Apprenticeship is a system of great antiquity. The Code of Hammurabi, a Babylonian king, required skilled craftsmen to teach the young. Books were not available, and technical knowledge was of great value. Those who possessed knowledge wished to keep it to themselves. In ancient Rome, most craftsmen were slaves. This was an effective means of retaining the ownership of knowledge. In the Middle Ages, craft guilds emerged in Western Europe, controlled by independent master craftsmen. Articles of apprenticeship bound trainees to their masters, often for seven years, to work for little or no pay. Some masons went on to become designers. This was the only way to become an "architect'. The knowledge gained in apprenticeship was practical, not theoretical. In the great cathedrals, full-size drawings and large sets of dividers were used to set out masonry. Shapes and forms developed gradually in the minds of master craftsmen. Small-scale drawings came into use at a later date.
Under the master and apprentice system, design decisions were taken on traditionalist grounds. Things were done in special ways because they had always been done in such ways. "If 'twere right for Old Bill, 'twill be right for me'. Changes came about very gradually, if at all.
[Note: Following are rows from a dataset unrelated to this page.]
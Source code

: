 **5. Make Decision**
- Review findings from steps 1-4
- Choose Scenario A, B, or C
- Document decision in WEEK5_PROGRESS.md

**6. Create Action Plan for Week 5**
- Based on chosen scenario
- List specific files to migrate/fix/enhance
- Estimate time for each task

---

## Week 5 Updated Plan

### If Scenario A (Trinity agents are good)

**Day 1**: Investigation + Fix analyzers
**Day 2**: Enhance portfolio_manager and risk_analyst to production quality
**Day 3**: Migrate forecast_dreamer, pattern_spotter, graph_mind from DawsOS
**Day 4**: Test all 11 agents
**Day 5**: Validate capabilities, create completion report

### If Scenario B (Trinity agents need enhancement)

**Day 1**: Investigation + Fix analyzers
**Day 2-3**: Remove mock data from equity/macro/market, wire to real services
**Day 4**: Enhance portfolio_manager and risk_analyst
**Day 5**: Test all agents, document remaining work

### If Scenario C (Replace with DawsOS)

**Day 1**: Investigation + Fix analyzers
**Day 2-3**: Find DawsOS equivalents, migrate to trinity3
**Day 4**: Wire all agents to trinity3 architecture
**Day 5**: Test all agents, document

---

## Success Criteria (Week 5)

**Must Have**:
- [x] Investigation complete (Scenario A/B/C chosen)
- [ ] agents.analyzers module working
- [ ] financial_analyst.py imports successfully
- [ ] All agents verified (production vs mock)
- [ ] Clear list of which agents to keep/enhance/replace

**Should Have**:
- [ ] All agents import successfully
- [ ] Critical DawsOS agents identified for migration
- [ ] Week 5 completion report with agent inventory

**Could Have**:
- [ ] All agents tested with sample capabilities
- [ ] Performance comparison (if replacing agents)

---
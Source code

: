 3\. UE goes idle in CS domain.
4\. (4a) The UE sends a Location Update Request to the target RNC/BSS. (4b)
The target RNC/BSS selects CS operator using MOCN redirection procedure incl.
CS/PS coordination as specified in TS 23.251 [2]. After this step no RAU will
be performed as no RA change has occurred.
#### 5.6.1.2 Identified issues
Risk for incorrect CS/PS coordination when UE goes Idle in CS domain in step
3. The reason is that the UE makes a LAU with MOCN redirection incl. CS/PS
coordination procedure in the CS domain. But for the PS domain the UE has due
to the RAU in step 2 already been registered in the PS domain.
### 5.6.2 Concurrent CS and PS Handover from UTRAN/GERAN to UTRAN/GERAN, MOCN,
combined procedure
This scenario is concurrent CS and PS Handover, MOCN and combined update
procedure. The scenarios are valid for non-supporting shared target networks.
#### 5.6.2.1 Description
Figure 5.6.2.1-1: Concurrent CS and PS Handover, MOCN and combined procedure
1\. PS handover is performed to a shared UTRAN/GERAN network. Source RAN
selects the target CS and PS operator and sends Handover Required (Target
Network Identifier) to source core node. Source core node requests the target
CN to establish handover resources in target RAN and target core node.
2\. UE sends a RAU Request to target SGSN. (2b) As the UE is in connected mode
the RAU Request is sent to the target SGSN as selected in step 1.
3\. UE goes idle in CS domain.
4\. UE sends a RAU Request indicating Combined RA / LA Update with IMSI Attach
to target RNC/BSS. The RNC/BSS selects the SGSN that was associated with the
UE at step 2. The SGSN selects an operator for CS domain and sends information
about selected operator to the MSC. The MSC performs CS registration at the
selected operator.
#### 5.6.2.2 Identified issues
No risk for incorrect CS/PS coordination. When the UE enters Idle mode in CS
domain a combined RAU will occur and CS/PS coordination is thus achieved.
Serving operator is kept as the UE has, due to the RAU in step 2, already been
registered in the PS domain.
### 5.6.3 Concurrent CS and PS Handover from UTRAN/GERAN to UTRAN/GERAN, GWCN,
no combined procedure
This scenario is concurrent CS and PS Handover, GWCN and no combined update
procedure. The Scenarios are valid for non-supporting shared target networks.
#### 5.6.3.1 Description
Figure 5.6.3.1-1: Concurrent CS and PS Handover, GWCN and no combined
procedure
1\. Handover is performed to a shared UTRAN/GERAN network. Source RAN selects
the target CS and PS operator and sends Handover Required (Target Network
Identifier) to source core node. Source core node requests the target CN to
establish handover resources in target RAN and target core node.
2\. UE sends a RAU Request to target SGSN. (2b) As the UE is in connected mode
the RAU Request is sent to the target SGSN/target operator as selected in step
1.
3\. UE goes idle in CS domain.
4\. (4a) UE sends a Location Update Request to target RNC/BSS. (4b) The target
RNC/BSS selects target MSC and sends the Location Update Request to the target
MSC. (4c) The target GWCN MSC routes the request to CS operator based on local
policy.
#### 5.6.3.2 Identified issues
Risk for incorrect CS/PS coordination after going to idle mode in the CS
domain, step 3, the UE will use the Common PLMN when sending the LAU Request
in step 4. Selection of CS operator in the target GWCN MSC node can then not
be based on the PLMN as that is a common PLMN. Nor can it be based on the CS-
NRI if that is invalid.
John Christopher Jones, who published an extensive study of Design methods (Jones, 1980), was greatly impressed by this aspect of craft evolution, and especially by George Sturt's book on The Wheelwright's Shop. He quotes Sturt's account of the waggon-builders' approach to what we call design:
The truth is, farm-waggons had been adapted, through ages, so very closely to their own environment that, to understanding eyes, they really looked almost like living organisms. They were so exact. Just as a biologist may see, in any limpet, signs of the rocky shore, the smashing breakers, so the provincial wheelwright could hardly help reading, from the waggon-lines, tales of haymaking and upland fields, of hilly roads and lonely woods and noble horses, and so on... Was it to suit the horses or the ruts, the loading or the turning, that the front wheels had to have a diameter of about four feet?
...
I never met a man who professed any other than an empirical acquaintance with the waggon-builder's lore. My own case was typical. I knew that the hind-wheels had to be five feet two inches high and the fore-wheels four feet two; that the "sides' must be cut from the best four-inch heart of oak, and so on. This sort of thing I knew, and in vast detail in course of time; but I seldom knew why. And that is how most other men knew. (Sturt, 1923)
Most design was done in this way, in most countries in most historical periods. It was used for carts, buildings, ships, cars, towns, gardens and every other thing. Admiration for the products of traditional design methods continues to grow.